PROMPT:
Each line below that carries the string "endpoint" must appear in the answer.

SOURCE DATA:
········

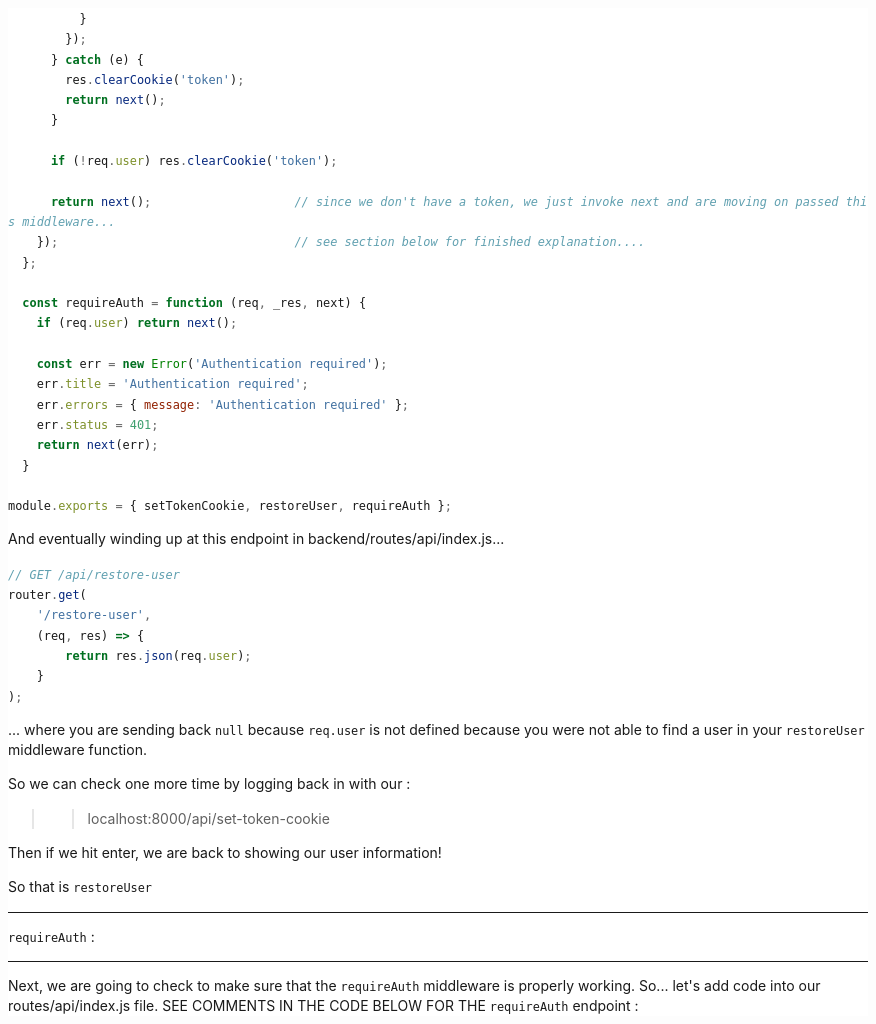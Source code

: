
 ```js
          }
        });
      } catch (e) {
        res.clearCookie('token');
        return next();
      }
  
      if (!req.user) res.clearCookie('token');
  
      return next();                    // since we don't have a token, we just invoke next and are moving on passed this middleware...
    });                                 // see section below for finished explanation....
  };

  const requireAuth = function (req, _res, next) {
    if (req.user) return next();
  
    const err = new Error('Authentication required');
    err.title = 'Authentication required';
    err.errors = { message: 'Authentication required' };
    err.status = 401;
    return next(err);
  }

module.exports = { setTokenCookie, restoreUser, requireAuth };
```
And eventually winding up at this endpoint in backend/routes/api/index.js...
```js
// GET /api/restore-user
router.get(
    '/restore-user',
    (req, res) => {
        return res.json(req.user);
    }
);
```

... where you are sending back `null` because `req.user` is not defined because you were not able to find a user in your `restoreUser` middleware function. 

So we can check one more time by logging back in with our : 

>> localhost:8000/api/set-token-cookie

Then if we hit enter, we are back to showing our user information! 

So that is `restoreUser`

--------------------------------------------------------------------------------------------------------

`requireAuth` : 

--------------------------------------------------------------------------------------------------------

Next, we are going to check to make sure that the `requireAuth` middleware is properly working. So... let's add code into our routes/api/index.js file. SEE COMMENTS IN THE CODE BELOW FOR THE `requireAuth` endpoint :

········

THE COMPLETED TASK:
And eventually winding up at this endpoint in backend/routes/api/index.js...
Next, we are going to check to make sure that the `requireAuth` middleware is properly working. So... let's add code into our routes/api/index.js file. SEE COMMENTS IN THE CODE BELOW FOR THE `requireAuth` endpoint :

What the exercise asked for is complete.